▶ _What is expected_: Take every line from the data that has the word "API文書" in it.

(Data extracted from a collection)
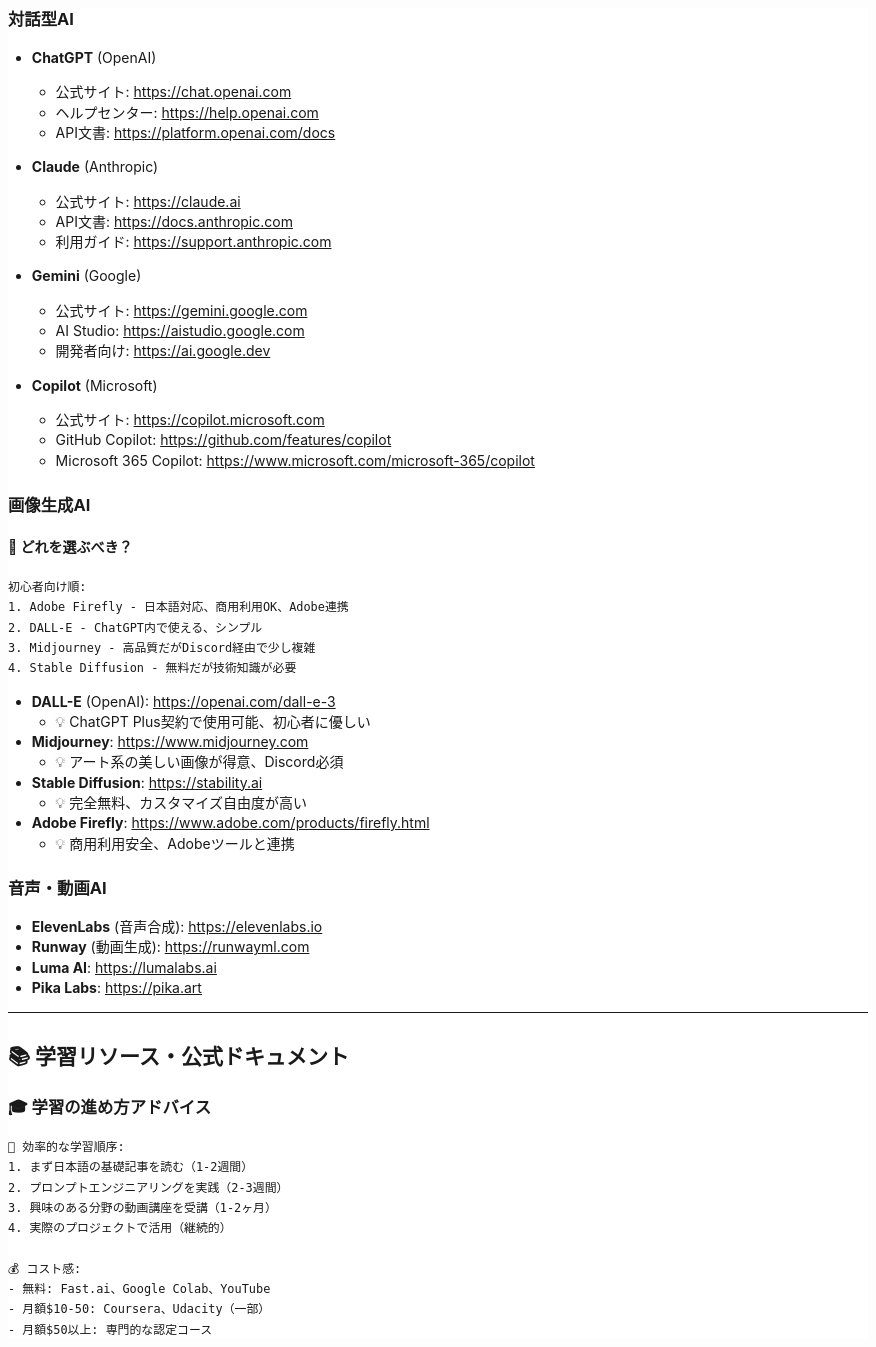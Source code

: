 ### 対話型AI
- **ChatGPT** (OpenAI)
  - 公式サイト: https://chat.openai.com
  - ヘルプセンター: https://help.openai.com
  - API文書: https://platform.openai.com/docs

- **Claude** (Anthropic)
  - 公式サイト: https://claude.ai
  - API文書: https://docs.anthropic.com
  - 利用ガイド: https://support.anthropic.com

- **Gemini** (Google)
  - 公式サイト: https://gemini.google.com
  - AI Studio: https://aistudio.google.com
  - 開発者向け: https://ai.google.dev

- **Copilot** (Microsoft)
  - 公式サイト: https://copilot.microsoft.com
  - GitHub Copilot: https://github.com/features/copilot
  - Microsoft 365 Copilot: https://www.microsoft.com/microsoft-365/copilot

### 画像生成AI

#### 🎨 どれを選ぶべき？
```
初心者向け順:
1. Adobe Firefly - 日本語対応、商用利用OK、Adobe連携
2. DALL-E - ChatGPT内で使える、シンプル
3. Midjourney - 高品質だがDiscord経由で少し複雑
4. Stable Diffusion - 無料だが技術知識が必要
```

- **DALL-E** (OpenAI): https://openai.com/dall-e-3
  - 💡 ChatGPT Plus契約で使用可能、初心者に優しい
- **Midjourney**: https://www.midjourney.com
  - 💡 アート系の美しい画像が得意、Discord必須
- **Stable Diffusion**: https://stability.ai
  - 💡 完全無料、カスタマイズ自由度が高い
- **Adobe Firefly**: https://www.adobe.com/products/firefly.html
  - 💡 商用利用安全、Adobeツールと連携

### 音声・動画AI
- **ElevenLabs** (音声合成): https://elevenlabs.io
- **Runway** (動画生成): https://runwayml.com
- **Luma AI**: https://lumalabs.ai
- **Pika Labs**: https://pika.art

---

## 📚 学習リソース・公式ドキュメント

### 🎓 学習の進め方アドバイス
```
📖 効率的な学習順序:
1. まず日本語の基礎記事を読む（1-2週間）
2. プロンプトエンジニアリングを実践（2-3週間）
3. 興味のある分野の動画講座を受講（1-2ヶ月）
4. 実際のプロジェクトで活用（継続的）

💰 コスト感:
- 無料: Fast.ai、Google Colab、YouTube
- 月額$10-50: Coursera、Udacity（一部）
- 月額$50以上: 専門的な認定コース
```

▶ _Output below_:
  - API文書: https://platform.openai.com/docs
  - API文書: https://docs.anthropic.com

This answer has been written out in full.